Listed records →
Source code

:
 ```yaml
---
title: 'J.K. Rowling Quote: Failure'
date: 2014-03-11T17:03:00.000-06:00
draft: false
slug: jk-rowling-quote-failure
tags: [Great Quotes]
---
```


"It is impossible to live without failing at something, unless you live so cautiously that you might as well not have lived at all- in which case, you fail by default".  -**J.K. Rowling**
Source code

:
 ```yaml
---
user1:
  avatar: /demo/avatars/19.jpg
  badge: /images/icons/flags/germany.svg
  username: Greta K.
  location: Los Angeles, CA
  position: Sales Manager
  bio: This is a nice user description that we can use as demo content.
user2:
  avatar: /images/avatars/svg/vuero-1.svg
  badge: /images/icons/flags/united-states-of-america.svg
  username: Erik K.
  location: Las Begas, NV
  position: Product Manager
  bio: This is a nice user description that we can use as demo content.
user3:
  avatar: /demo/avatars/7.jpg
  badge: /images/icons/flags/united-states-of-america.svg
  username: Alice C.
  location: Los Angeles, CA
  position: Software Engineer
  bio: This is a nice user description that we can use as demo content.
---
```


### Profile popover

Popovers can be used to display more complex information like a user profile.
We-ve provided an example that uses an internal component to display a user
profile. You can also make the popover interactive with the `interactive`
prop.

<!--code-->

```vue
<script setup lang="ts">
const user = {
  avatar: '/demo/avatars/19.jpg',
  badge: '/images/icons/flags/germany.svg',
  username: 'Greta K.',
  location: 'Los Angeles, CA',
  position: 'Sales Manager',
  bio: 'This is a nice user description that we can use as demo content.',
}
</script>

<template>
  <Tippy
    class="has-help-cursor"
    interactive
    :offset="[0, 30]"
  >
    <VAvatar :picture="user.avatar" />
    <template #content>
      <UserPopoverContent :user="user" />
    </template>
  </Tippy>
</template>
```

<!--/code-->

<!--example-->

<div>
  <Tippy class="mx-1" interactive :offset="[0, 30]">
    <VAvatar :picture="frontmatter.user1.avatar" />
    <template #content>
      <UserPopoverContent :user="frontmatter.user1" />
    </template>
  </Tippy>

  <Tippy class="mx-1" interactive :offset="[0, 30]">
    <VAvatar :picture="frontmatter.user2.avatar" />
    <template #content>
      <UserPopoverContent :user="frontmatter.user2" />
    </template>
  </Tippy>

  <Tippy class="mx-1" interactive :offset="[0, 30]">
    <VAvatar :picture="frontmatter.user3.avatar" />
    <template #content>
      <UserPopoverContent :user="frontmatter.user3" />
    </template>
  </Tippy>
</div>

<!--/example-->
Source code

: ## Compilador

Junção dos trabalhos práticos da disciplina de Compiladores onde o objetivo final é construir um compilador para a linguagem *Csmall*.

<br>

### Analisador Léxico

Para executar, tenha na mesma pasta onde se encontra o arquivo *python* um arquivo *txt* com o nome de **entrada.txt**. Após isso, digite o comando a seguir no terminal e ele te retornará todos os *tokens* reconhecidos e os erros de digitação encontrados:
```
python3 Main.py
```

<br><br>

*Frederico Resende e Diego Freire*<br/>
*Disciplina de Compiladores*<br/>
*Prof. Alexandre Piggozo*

Prompt →
Please give the listing above once more, word for word.

Solution below →
Source code

:
 ```yaml
---
title: 'J.K. Rowling Quote: Failure'
date: 2014-03-11T17:03:00.000-06:00
draft: false
slug: jk-rowling-quote-failure
tags: [Great Quotes]
---
```


"It is impossible to live without failing at something, unless you live so cautiously that you might as well not have lived at all- in which case, you fail by default".  -**J.K. Rowling**
Source code

:
 ```yaml
---
user1:
  avatar: /demo/avatars/19.jpg
  badge: /images/icons/flags/germany.svg
  username: Greta K.
  location: Los Angeles, CA
  position: Sales Manager
  bio: This is a nice user description that we can use as demo content.
user2:
  avatar: /images/avatars/svg/vuero-1.svg
  badge: /images/icons/flags/united-states-of-america.svg
  username: Erik K.
  location: Las Begas, NV
  position: Product Manager
  bio: This is a nice user description that we can use as demo content.
user3:
  avatar: /demo/avatars/7.jpg
  badge: /images/icons/flags/united-states-of-america.svg
  username: Alice C.
  location: Los Angeles, CA
  position: Software Engineer
  bio: This is a nice user description that we can use as demo content.
---
```


### Profile popover

Popovers can be used to display more complex information like a user profile.
We-ve provided an example that uses an internal component to display a user
profile. You can also make the popover interactive with the `interactive`
prop.

<!--code-->

```vue
<script setup lang="ts">
const user = {
  avatar: '/demo/avatars/19.jpg',
  badge: '/images/icons/flags/germany.svg',
  username: 'Greta K.',
  location: 'Los Angeles, CA',
  position: 'Sales Manager',
  bio: 'This is a nice user description that we can use as demo content.',
}
</script>

<template>
  <Tippy
    class="has-help-cursor"
    interactive
    :offset="[0, 30]"
  >
    <VAvatar :picture="user.avatar" />
    <template #content>
      <UserPopoverContent :user="user" />
    </template>
  </Tippy>
</template>
```

<!--/code-->

<!--example-->

<div>
  <Tippy class="mx-1" interactive :offset="[0, 30]">
    <VAvatar :picture="frontmatter.user1.avatar" />
    <template #content>
      <UserPopoverContent :user="frontmatter.user1" />
    </template>
  </Tippy>

  <Tippy class="mx-1" interactive :offset="[0, 30]">
    <VAvatar :picture="frontmatter.user2.avatar" />
    <template #content>
      <UserPopoverContent :user="frontmatter.user2" />
    </template>
  </Tippy>

  <Tippy class="mx-1" interactive :offset="[0, 30]">
    <VAvatar :picture="frontmatter.user3.avatar" />
    <template #content>
      <UserPopoverContent :user="frontmatter.user3" />
    </template>
  </Tippy>
</div>

<!--/example-->
Source code

: ## Compilador

Junção dos trabalhos práticos da disciplina de Compiladores onde o objetivo final é construir um compilador para a linguagem *Csmall*.

<br>

### Analisador Léxico

Para executar, tenha na mesma pasta onde se encontra o arquivo *python* um arquivo *txt* com o nome de **entrada.txt**. Após isso, digite o comando a seguir no terminal e ele te retornará todos os *tokens* reconhecidos e os erros de digitação encontrados:
```
python3 Main.py
```

<br><br>

*Frederico Resende e Diego Freire*<br/>
*Disciplina de Compiladores*<br/>
*Prof. Alexandre Piggozo*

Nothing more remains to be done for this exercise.